Dynamic intelligent currency encryption (DICE) is a technological concept designed to enhance the security of paper currency. The system tracks and monitors banknotes in circulation using identifiable characteristics, allowing for the remote devaluation of banknotes involved in fraudulent activities or criminal transactions. Developed in 2014 by the British-Austrian technology company EDAQS, DICE involves the use of Machine Readable Codes (MRC) or radio-frequency identification (RFID) tags embedded in banknotes. These banknotes are then registered to a centralized system to increase security and reduce the risk of forgery tags. These banknotes are then registered to a centralized system, purportedly rendering them secure and resistant to forgery.

The primary objective of DICE is to engage the banking and retail sectors in a system where cash circulation is passively monitored and controlled. Additionally, DICE aims to serve as an alternative to the complete elimination of physical currency, offering benefits similar to a cashless economy, such as reducing cash-related crimes, without entirely removing cash from circulation.

DICE has similarities to Intelligent Banknote Neutralisation Systems (IBNS). Banknotes neutralized under the DICE system are intended to be permanently withdrawn from circulation and can be linked to specific criminal incidents.

== Concept ==
The DICE system relies on businesses and individuals who handle cash registering banknotes through connected readers known as DICE clouds. During the registration process, the DICE user is informed about the legitimacy of the incoming banknote and warned if the banknote is linked to a crime, is forged, or has been degraded for some reason. Once the banknote has been successfully assigned to the user’s account, the remote devaluation of the notes could occur in the event of a robbery or destruction due to catastrophes like fire or flood. The account holder would then receive new banknotes.

== Technology ==
The DICE system involves an identifiable banknote that carries an identification module, such as a machine-readable code or machine-readable code or microRFID-chip. The system includes a blockchain-enabled cloud device that scans, reads, and registers the banknotes, as well as centralized software for managing registration and devaluation. The software system is based on a blockchain that provides a centralized registry of banknotes, such as the CEDIRE hyperledger. This system deactivates or reactivates illegal and degraded banknotes remotely and includes a dedicated unit responsible for monitoring the system's functionality.

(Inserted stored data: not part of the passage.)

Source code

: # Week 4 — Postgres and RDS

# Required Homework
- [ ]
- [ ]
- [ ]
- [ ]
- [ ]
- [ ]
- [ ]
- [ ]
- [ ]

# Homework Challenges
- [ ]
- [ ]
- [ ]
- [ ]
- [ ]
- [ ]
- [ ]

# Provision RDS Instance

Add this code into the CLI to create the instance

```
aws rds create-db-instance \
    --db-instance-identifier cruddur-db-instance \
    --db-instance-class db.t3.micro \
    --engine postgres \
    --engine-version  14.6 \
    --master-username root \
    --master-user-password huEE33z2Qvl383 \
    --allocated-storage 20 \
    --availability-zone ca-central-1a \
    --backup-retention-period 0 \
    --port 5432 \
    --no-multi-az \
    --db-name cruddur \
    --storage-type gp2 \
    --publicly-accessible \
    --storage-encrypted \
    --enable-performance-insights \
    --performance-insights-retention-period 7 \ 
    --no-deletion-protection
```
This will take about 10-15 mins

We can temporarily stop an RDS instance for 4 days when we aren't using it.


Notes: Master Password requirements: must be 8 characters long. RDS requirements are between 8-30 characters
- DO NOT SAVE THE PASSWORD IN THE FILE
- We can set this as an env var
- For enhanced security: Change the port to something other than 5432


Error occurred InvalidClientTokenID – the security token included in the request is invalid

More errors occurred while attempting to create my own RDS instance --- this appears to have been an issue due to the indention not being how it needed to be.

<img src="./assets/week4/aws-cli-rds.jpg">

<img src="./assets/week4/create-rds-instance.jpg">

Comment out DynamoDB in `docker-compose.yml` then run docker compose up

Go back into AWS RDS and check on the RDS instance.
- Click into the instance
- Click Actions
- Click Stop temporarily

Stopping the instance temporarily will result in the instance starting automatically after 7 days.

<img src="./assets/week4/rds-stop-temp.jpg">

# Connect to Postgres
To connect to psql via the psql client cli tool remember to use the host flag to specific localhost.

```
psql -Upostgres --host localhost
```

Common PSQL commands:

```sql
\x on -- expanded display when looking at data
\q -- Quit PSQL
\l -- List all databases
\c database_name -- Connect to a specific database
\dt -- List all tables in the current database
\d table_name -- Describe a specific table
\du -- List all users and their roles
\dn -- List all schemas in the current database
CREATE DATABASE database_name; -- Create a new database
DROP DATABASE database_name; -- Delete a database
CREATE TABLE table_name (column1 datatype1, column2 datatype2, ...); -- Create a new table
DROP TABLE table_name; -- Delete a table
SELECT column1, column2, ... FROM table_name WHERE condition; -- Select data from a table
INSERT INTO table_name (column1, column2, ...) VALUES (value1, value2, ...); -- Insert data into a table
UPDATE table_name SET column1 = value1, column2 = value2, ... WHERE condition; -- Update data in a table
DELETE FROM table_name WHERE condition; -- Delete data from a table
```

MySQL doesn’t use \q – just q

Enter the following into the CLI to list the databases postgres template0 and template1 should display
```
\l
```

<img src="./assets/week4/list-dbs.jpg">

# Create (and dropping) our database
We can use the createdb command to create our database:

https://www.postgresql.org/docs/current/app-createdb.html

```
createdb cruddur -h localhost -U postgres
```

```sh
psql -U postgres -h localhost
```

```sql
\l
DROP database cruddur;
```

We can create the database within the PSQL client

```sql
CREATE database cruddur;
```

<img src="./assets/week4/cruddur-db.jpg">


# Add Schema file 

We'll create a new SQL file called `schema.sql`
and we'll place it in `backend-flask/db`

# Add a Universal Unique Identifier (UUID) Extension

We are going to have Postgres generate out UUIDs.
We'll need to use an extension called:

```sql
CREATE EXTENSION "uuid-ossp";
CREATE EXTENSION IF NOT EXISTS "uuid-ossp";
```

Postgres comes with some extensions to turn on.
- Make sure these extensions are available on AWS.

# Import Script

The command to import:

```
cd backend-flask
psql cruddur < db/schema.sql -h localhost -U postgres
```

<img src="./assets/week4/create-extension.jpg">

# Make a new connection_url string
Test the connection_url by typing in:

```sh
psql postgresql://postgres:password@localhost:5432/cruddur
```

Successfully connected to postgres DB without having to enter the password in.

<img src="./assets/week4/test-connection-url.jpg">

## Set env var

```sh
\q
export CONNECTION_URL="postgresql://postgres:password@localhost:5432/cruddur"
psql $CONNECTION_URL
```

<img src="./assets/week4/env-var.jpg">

In addition to MRC-equipped banknotes, DICE also proposes the use of a microchip specifically designed to be secure and durable. The RFIT microchip, developed by EDAQS in collaboration with Australian partner RFIT Limited, meets these criteria. The chip measures 0.45 mm x 0.45 mm x 0.2 mm and has an antenna placed directly onto the chip silicon. The RFIT chip is considered more secure due to its limited read range of up to 3 mm, requiring a specially designed near field antenna (NFA) to activate it, unlike standard RFID tags. Additionally, a normal UHF RFID reader cannot activate and read the tag. The RFIT chip conforms to Electronic Product Code (EPC) Class 1, gen2 ISO 18000-6C.

== Reception ==
EDAQS has stated that their system would allow central and national banks to monitor cash circulation more closely without compromising the privacy of cash users. Additionally, EDAQS has suggested that closer tracking of cash could open new avenues for economic research. The concept has faced criticism from the German and Austrian Pirates Party.